:: TASK INPUTS ::

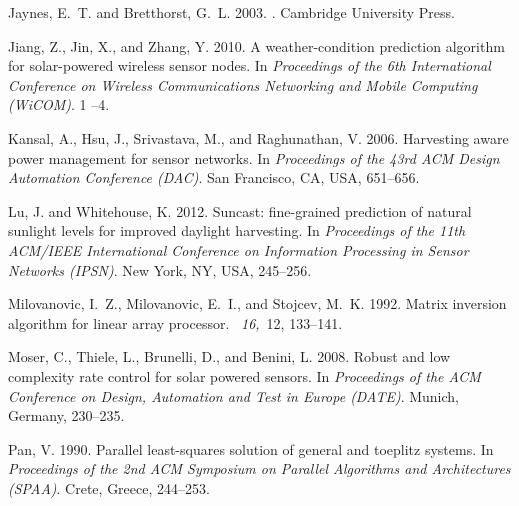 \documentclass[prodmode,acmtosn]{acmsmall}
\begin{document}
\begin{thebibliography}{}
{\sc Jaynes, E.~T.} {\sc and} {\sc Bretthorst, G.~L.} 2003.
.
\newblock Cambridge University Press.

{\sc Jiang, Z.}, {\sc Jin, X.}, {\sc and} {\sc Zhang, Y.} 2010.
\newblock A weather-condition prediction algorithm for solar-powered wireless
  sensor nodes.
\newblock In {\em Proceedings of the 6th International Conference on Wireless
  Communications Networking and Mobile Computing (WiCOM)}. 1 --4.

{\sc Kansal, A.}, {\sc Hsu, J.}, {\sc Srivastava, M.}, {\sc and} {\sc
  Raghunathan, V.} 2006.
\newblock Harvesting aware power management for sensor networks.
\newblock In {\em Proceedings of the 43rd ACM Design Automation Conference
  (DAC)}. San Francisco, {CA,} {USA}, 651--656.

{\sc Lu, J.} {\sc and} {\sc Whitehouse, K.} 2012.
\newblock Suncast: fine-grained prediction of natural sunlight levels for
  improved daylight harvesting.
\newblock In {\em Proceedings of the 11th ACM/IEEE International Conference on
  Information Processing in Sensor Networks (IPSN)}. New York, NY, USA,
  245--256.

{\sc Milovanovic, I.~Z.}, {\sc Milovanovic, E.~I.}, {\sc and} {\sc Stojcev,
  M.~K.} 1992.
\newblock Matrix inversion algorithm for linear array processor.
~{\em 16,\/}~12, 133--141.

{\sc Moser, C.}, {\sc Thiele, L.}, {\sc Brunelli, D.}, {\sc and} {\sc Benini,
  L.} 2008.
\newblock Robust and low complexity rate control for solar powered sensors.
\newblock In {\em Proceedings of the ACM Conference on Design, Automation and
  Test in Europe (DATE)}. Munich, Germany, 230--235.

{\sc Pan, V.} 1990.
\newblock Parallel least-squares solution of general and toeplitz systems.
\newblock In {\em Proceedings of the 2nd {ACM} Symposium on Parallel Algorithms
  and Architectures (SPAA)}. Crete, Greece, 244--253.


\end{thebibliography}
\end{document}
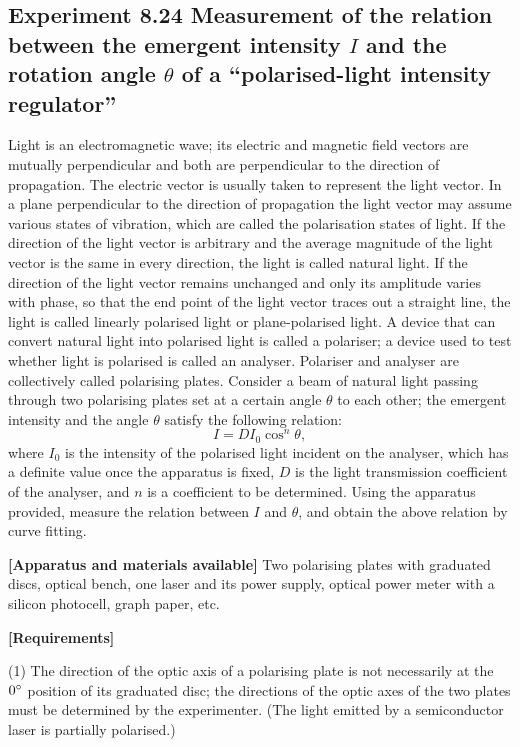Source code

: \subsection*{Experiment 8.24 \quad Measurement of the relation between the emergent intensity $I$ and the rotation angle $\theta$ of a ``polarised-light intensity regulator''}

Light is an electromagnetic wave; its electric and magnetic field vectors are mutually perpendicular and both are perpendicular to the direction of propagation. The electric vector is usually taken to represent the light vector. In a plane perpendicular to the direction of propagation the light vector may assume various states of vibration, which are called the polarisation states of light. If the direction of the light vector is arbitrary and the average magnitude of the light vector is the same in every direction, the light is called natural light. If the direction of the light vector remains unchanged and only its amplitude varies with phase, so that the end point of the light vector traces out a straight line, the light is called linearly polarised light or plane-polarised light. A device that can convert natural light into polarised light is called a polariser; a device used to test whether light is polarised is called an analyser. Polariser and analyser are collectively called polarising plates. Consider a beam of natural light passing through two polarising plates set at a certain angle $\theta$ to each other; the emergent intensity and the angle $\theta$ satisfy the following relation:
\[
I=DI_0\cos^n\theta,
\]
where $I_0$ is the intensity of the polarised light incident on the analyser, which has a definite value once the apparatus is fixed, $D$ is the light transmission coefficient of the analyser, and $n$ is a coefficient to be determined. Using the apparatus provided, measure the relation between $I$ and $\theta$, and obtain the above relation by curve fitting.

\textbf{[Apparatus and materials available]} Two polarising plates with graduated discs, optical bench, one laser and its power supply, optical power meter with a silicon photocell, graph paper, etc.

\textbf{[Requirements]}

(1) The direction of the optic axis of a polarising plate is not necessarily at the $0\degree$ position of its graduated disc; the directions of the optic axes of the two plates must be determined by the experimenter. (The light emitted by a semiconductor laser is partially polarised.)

:::
:: TASK INPUTS ::

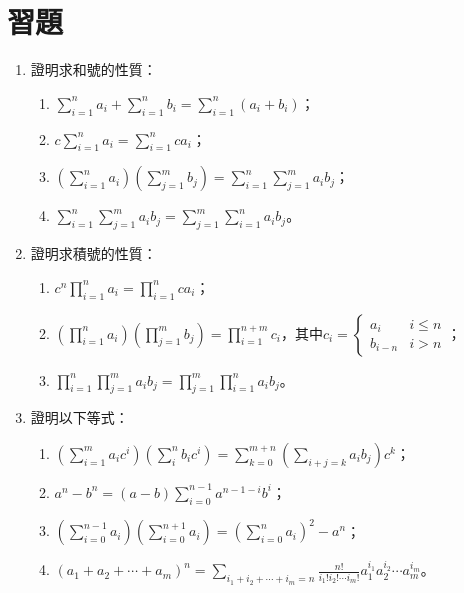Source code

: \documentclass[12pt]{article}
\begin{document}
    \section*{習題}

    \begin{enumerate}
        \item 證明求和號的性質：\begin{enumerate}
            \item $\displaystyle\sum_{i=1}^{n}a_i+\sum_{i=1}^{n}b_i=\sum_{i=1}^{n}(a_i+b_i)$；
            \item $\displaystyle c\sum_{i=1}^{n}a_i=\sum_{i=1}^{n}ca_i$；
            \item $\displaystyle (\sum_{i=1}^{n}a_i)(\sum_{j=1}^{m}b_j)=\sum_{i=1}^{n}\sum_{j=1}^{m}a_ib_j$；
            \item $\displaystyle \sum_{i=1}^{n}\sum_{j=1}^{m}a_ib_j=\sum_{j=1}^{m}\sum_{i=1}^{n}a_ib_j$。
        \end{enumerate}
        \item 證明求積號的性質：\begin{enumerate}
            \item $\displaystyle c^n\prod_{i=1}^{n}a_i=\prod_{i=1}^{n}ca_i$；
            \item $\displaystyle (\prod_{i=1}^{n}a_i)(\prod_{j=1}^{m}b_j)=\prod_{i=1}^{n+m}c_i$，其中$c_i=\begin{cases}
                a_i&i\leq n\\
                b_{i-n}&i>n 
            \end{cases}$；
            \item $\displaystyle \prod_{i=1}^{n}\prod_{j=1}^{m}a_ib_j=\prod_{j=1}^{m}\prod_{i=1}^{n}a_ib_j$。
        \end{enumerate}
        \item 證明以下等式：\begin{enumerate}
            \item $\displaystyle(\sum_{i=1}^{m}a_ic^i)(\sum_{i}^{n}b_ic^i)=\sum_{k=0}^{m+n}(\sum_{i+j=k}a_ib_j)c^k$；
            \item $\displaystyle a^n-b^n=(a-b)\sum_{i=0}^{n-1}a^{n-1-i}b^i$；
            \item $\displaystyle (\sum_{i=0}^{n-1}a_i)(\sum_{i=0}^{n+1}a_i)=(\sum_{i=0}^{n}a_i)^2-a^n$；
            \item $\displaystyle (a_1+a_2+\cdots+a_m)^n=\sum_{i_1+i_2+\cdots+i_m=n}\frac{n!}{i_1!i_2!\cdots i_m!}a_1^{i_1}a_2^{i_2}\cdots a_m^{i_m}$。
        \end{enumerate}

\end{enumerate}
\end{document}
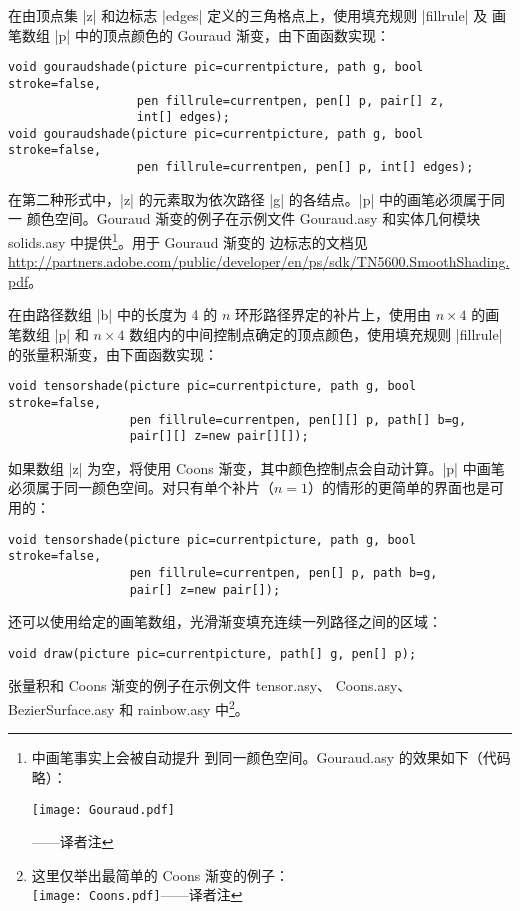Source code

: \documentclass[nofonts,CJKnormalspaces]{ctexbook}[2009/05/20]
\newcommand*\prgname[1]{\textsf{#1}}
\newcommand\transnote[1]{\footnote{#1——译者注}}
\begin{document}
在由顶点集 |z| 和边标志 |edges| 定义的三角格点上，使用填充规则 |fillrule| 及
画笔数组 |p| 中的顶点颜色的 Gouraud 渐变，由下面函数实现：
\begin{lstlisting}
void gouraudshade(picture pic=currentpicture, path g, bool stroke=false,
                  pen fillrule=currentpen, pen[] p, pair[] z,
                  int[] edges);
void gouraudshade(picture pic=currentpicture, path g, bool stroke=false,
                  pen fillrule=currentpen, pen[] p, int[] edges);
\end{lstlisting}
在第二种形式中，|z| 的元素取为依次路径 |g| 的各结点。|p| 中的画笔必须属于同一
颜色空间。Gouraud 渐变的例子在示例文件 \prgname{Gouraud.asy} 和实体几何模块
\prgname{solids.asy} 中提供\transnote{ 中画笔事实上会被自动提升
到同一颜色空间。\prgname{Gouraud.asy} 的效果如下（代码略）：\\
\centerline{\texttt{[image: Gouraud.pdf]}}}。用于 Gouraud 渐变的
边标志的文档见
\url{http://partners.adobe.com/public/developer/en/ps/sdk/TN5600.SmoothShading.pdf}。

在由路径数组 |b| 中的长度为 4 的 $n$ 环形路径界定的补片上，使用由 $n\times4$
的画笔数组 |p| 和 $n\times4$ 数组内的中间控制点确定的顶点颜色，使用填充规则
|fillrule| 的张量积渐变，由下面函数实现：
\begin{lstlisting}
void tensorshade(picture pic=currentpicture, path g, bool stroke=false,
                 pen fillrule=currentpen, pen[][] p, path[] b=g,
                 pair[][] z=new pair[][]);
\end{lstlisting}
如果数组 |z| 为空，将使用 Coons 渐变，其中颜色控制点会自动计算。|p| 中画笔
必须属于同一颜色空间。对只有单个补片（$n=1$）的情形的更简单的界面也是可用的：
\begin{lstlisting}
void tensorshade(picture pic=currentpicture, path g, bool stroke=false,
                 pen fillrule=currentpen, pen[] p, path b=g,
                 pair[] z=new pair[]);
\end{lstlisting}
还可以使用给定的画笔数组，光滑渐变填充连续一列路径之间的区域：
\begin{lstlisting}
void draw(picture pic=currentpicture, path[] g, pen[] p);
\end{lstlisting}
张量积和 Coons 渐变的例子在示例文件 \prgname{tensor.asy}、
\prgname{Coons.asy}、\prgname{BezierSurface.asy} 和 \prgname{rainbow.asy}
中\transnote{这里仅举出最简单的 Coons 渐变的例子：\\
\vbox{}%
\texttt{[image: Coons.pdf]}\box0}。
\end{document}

:::
:: TASK INPUTS ::

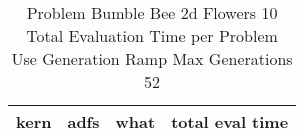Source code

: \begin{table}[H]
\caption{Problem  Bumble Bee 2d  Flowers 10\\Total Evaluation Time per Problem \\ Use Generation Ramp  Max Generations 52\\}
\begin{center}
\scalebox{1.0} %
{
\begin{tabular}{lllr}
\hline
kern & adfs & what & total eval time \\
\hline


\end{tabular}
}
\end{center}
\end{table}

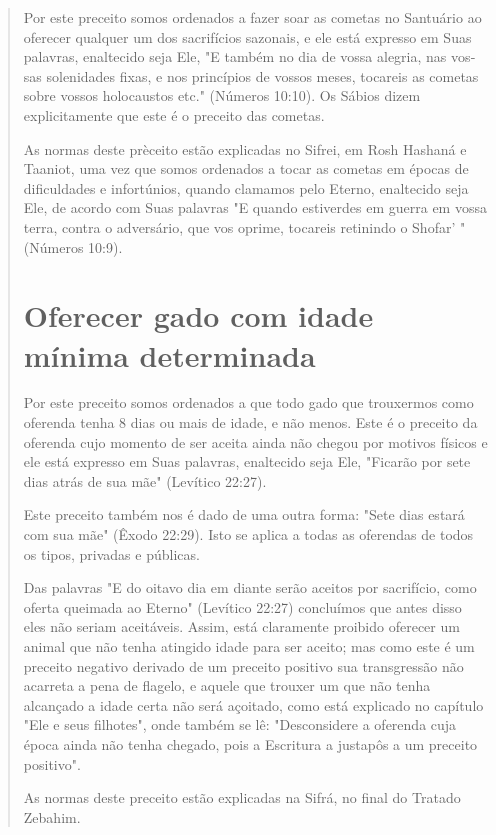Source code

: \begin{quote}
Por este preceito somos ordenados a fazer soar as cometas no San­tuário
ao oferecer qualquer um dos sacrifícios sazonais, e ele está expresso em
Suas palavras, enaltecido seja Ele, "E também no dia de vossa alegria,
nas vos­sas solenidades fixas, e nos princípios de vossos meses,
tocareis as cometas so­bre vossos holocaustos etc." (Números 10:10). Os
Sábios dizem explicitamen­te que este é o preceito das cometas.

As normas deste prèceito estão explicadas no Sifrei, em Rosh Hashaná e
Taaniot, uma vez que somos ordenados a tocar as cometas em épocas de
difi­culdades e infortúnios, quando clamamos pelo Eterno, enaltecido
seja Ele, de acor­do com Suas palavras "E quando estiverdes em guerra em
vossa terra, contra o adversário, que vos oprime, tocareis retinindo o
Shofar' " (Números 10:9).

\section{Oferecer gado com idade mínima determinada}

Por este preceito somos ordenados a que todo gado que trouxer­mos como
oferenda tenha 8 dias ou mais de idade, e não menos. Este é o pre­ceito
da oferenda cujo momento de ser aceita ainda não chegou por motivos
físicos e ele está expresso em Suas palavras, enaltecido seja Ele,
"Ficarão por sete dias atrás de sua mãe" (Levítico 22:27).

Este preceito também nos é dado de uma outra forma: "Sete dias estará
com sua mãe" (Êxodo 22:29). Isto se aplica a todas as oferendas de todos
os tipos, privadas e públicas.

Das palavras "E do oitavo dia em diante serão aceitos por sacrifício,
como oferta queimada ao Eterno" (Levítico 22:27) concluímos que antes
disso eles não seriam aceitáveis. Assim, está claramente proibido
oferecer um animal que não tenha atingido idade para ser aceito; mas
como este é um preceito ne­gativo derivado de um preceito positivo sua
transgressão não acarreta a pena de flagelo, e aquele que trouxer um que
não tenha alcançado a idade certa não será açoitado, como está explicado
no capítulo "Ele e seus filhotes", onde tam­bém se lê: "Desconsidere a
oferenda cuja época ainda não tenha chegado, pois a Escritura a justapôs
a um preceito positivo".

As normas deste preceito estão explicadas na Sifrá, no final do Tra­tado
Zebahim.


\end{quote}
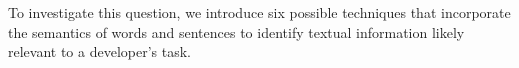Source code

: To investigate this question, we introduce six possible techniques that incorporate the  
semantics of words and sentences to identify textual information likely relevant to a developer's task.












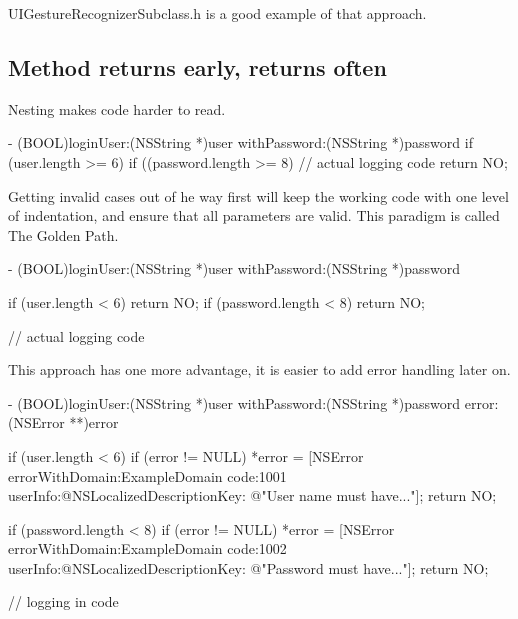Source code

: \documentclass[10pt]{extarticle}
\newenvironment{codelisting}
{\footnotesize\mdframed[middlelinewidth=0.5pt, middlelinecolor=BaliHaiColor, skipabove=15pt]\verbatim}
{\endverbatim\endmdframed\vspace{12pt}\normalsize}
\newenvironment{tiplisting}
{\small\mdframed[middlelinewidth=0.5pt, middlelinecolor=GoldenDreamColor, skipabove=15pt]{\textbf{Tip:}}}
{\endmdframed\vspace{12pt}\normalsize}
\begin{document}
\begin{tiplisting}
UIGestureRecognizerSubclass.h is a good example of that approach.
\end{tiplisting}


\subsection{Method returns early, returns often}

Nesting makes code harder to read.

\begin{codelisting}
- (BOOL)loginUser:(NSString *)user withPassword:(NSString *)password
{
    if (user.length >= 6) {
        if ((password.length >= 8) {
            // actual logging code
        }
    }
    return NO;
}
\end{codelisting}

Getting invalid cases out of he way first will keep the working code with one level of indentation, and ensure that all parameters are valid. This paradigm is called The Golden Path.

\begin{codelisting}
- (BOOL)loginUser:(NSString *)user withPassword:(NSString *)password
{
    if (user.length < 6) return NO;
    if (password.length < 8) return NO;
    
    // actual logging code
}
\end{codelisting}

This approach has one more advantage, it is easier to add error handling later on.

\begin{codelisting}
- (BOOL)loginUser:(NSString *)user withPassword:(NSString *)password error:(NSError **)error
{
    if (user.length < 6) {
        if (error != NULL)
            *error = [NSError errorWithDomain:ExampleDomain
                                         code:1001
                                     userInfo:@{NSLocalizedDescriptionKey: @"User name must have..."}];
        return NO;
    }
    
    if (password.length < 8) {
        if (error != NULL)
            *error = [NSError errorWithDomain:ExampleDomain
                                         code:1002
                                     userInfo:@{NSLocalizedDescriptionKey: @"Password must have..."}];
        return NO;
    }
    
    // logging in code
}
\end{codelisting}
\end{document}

:::

- **WHAT IS NEEDED**:
Once the line with "that incorporate the" is found in the data above, reproduce it and each line after it exactly, through the line with "if (user.length >= 6)". Omit the pictures.

- **RESPONSE**:
: To investigate this question, we introduce six possible techniques that incorporate the  
semantics of words and sentences to identify textual information likely relevant to a developer's task.












Source code

: \documentclass[10pt]{extarticle}
\newenvironment{codelisting}
{\footnotesize\mdframed[middlelinewidth=0.5pt, middlelinecolor=BaliHaiColor, skipabove=15pt]\verbatim}
{\endverbatim\endmdframed\vspace{12pt}\normalsize}
\newenvironment{tiplisting}
{\small\mdframed[middlelinewidth=0.5pt, middlelinecolor=GoldenDreamColor, skipabove=15pt]{\textbf{Tip:}}}
{\endmdframed\vspace{12pt}\normalsize}
\begin{document}
\begin{tiplisting}
UIGestureRecognizerSubclass.h is a good example of that approach.
\end{tiplisting}


\subsection{Method returns early, returns often}

Nesting makes code harder to read.

\begin{codelisting}
- (BOOL)loginUser:(NSString *)user withPassword:(NSString *)password
{
    if (user.length >= 6) {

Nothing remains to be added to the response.